- **Raw data**
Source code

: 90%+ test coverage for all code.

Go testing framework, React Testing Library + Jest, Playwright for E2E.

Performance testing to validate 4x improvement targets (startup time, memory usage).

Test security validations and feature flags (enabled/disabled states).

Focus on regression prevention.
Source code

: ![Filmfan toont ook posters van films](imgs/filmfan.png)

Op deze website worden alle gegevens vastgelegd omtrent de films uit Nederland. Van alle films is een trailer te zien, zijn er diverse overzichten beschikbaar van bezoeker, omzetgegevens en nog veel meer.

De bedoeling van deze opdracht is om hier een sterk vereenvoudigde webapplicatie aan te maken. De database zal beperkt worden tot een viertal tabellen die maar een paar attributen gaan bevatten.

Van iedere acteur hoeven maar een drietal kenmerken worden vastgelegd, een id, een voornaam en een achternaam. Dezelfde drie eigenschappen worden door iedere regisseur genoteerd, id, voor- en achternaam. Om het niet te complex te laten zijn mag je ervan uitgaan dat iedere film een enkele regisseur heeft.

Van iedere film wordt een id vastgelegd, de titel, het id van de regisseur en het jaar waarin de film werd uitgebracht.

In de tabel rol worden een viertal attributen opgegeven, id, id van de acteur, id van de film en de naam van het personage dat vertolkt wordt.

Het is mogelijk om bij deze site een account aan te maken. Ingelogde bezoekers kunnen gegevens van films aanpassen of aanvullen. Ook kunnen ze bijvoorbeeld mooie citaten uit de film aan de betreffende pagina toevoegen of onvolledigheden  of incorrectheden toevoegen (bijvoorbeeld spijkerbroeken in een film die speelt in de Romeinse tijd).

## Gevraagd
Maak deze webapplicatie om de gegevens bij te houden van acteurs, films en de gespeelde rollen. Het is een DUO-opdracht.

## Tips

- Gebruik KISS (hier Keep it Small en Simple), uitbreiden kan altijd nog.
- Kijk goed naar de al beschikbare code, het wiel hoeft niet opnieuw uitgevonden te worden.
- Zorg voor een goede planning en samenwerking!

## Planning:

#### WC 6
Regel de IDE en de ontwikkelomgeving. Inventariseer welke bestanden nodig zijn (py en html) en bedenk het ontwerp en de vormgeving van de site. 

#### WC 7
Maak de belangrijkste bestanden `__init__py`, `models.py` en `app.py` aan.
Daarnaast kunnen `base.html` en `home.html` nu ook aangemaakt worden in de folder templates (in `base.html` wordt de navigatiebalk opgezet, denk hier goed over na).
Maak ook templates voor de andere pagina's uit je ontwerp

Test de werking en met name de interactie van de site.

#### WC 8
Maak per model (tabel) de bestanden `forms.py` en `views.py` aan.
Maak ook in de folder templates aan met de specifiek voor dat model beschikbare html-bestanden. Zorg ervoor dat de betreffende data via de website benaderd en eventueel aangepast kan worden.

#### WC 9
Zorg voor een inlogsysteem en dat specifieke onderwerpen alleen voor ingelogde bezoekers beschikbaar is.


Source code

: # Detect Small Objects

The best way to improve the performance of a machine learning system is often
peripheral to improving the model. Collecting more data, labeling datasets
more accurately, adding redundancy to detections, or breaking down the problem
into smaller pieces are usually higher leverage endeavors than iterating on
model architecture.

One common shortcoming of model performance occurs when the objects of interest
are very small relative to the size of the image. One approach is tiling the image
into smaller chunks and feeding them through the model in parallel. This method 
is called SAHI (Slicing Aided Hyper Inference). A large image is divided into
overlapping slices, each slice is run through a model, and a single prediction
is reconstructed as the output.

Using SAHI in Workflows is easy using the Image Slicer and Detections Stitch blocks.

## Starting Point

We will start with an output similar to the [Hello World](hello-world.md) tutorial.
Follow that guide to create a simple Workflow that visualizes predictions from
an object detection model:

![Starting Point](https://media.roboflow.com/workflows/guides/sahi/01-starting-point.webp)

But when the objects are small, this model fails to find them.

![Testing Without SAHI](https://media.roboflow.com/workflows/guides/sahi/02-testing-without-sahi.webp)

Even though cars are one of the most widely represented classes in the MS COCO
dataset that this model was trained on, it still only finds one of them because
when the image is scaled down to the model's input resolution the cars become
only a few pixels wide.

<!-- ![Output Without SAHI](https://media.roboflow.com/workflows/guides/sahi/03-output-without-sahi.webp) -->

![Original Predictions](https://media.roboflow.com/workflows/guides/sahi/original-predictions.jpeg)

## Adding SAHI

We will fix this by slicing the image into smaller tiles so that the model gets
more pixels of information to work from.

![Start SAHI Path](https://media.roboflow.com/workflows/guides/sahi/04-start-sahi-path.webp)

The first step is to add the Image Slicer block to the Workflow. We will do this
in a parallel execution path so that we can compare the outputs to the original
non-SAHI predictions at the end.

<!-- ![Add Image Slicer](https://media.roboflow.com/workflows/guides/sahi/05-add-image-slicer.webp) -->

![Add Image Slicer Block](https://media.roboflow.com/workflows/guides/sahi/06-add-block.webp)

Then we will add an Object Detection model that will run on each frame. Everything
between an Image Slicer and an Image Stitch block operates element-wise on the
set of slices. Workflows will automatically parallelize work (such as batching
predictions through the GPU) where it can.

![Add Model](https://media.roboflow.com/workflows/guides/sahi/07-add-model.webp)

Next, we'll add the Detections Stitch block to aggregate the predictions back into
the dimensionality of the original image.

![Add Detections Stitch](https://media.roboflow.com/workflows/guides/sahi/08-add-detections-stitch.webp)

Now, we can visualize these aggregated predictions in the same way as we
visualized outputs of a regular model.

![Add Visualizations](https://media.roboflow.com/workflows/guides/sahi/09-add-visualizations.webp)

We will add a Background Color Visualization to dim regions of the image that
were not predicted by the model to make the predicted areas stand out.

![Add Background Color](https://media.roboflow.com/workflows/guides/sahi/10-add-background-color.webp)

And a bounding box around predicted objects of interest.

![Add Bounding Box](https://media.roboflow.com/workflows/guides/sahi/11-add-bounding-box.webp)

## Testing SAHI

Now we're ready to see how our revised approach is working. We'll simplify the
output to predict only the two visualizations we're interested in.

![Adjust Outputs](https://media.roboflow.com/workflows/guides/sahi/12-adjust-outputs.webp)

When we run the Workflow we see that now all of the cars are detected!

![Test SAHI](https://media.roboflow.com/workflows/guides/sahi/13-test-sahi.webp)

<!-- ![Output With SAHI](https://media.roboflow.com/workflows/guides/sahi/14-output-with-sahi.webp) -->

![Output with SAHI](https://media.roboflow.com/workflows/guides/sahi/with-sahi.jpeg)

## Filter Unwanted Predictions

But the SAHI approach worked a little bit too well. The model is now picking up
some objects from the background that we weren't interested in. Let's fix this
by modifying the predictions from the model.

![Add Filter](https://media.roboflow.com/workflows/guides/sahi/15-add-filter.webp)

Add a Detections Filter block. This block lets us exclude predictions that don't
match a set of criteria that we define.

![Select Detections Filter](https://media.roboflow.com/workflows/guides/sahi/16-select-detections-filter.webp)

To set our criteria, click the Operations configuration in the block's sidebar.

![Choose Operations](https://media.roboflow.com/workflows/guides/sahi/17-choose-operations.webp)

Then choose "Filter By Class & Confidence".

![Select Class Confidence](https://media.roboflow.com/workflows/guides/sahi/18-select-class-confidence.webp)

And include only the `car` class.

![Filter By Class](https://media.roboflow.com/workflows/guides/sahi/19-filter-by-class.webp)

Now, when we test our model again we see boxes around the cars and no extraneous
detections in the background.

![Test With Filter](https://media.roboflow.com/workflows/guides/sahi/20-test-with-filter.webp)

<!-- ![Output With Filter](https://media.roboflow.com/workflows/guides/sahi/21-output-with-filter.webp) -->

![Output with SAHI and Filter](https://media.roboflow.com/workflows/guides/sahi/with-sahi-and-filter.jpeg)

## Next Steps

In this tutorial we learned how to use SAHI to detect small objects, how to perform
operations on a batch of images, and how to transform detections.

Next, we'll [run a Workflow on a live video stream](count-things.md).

- **Activity**
Reproduce the entries above exactly, but only the lines between the line holding "non-SAHI predictions at the end." and the line holding "Then we will", inclusive.

- **Answer to the problem**
non-SAHI predictions at the end.

<!-- ![Add Image Slicer](https://media.roboflow.com/workflows/guides/sahi/05-add-image-slicer.webp) -->

![Add Image Slicer Block](https://media.roboflow.com/workflows/guides/sahi/06-add-block.webp)

Then we will add an Object Detection model that will run on each frame. Everything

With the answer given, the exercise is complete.